■ Task ■
Whenever "prédire" appears in a line, please copy that line from the data.

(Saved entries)
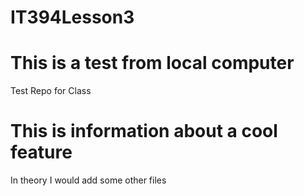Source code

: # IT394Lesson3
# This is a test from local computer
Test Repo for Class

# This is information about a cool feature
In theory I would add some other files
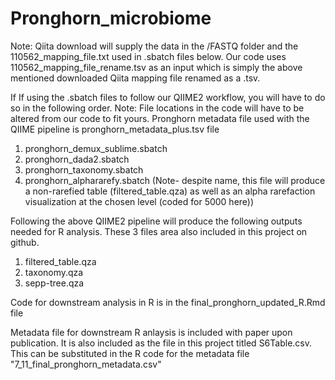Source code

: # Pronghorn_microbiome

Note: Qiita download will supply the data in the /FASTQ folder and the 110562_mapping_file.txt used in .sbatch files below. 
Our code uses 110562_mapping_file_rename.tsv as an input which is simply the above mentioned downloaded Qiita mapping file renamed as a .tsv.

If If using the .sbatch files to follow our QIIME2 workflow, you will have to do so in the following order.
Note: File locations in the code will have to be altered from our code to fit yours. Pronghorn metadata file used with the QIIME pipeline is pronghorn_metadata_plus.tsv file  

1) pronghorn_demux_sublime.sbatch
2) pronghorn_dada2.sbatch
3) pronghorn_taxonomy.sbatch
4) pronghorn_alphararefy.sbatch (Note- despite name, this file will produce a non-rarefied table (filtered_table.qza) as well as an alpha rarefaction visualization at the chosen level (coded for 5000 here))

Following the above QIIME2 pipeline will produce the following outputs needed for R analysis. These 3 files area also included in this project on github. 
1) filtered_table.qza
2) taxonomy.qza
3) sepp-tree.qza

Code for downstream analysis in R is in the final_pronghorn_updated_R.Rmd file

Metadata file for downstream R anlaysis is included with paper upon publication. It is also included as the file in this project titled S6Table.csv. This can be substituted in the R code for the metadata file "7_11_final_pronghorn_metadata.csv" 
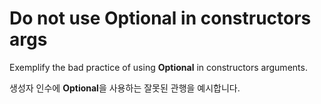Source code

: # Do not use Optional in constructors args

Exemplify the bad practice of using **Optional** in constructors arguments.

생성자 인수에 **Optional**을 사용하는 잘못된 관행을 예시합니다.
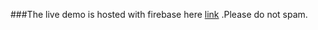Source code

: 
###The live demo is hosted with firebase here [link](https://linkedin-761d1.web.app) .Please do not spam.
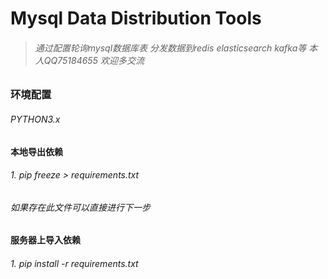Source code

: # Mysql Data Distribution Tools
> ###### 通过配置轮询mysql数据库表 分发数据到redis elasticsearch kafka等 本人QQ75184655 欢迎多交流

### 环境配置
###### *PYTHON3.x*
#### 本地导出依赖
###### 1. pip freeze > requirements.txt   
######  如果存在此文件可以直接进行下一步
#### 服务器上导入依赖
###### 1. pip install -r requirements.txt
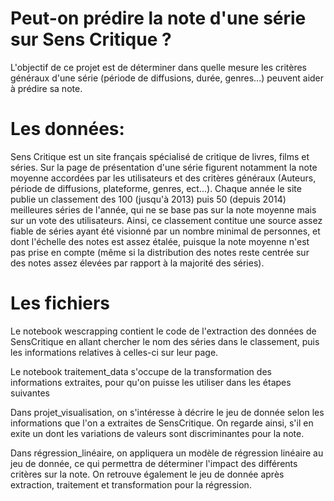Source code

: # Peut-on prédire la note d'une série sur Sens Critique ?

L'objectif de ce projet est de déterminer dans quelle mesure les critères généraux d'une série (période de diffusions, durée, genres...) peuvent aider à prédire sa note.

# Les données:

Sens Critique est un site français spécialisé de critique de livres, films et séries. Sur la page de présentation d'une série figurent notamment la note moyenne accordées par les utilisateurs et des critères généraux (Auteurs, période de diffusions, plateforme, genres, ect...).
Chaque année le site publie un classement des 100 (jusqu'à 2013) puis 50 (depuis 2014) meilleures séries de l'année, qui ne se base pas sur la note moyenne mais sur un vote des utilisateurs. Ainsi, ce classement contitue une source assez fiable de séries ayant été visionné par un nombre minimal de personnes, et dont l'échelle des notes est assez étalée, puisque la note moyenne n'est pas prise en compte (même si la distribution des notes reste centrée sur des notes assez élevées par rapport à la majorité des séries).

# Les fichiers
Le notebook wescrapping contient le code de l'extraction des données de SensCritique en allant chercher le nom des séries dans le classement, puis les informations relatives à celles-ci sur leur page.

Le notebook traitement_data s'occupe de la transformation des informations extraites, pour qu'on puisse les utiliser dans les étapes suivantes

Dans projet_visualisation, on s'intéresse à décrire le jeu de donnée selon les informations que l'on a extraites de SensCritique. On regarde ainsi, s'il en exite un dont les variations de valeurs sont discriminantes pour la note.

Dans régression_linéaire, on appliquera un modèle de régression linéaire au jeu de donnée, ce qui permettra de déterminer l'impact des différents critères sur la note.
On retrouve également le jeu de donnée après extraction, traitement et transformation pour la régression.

■ Exercise output ■
: # Peut-on prédire la note d'une série sur Sens Critique ?
L'objectif de ce projet est de déterminer dans quelle mesure les critères généraux d'une série (période de diffusions, durée, genres...) peuvent aider à prédire sa note.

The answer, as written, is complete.